== Stored data

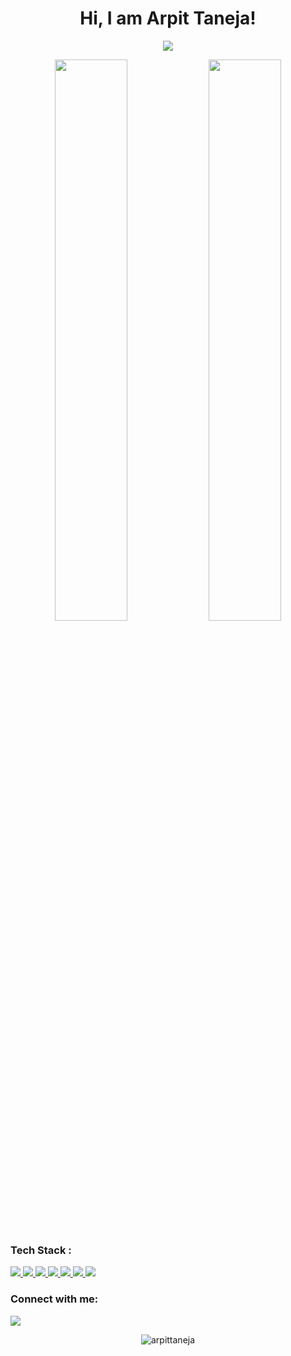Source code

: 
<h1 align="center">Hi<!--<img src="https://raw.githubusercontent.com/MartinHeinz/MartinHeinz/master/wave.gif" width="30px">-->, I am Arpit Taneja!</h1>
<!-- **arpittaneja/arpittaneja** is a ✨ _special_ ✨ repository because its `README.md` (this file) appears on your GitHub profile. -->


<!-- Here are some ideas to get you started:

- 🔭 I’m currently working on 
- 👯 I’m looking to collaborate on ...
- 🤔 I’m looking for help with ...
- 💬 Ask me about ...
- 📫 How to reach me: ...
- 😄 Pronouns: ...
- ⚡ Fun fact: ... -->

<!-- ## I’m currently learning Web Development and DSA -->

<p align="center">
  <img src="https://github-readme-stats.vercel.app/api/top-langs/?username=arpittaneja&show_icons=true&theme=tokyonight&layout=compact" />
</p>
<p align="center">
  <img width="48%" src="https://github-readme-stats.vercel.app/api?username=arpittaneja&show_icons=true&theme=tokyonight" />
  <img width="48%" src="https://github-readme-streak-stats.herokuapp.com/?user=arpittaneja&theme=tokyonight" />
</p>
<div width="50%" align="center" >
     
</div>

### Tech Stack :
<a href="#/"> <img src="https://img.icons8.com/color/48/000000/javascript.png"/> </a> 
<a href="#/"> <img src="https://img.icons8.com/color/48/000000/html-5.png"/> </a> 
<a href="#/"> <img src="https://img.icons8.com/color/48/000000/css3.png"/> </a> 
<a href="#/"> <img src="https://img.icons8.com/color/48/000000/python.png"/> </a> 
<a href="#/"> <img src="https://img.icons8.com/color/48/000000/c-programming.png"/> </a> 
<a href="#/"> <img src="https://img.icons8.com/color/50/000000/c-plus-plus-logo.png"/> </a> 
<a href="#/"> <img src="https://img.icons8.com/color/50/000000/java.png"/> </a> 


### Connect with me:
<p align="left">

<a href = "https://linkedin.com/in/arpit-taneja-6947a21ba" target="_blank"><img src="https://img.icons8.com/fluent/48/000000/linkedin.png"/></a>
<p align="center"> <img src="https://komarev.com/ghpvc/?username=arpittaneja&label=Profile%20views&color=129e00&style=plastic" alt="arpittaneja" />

====

Aim of the task ▸ Using the material above, retype each entry exactly and omit the pictures.

Finished exercise ▸
Source code

: 
<h1 align="center">Hi<!--<img src="https://raw.githubusercontent.com/MartinHeinz/MartinHeinz/master/wave.gif" width="30px">-->, I am Arpit Taneja!</h1>
<!-- **arpittaneja/arpittaneja** is a ✨ _special_ ✨ repository because its `README.md` (this file) appears on your GitHub profile. -->


<!-- Here are some ideas to get you started:

- 🔭 I’m currently working on 
- 👯 I’m looking to collaborate on ...
- 🤔 I’m looking for help with ...
- 💬 Ask me about ...
- 📫 How to reach me: ...
- 😄 Pronouns: ...
- ⚡ Fun fact: ... -->

<!-- ## I’m currently learning Web Development and DSA -->

<p align="center">
  <img src="https://github-readme-stats.vercel.app/api/top-langs/?username=arpittaneja&show_icons=true&theme=tokyonight&layout=compact" />
</p>
<p align="center">
  <img width="48%" src="https://github-readme-stats.vercel.app/api?username=arpittaneja&show_icons=true&theme=tokyonight" />
  <img width="48%" src="https://github-readme-streak-stats.herokuapp.com/?user=arpittaneja&theme=tokyonight" />
</p>
<div width="50%" align="center" >
     
</div>

### Tech Stack :
<a href="#/"> <img src="https://img.icons8.com/color/48/000000/javascript.png"/> </a> 
<a href="#/"> <img src="https://img.icons8.com/color/48/000000/html-5.png"/> </a> 
<a href="#/"> <img src="https://img.icons8.com/color/48/000000/css3.png"/> </a> 
<a href="#/"> <img src="https://img.icons8.com/color/48/000000/python.png"/> </a> 
<a href="#/"> <img src="https://img.icons8.com/color/48/000000/c-programming.png"/> </a> 
<a href="#/"> <img src="https://img.icons8.com/color/50/000000/c-plus-plus-logo.png"/> </a> 
<a href="#/"> <img src="https://img.icons8.com/color/50/000000/java.png"/> </a> 


### Connect with me:
<p align="left">

<a href = "https://linkedin.com/in/arpit-taneja-6947a21ba" target="_blank"><img src="https://img.icons8.com/fluent/48/000000/linkedin.png"/></a>
<p align="center"> <img src="https://komarev.com/ghpvc/?username=arpittaneja&label=Profile%20views&color=129e00&style=plastic" alt="arpittaneja" />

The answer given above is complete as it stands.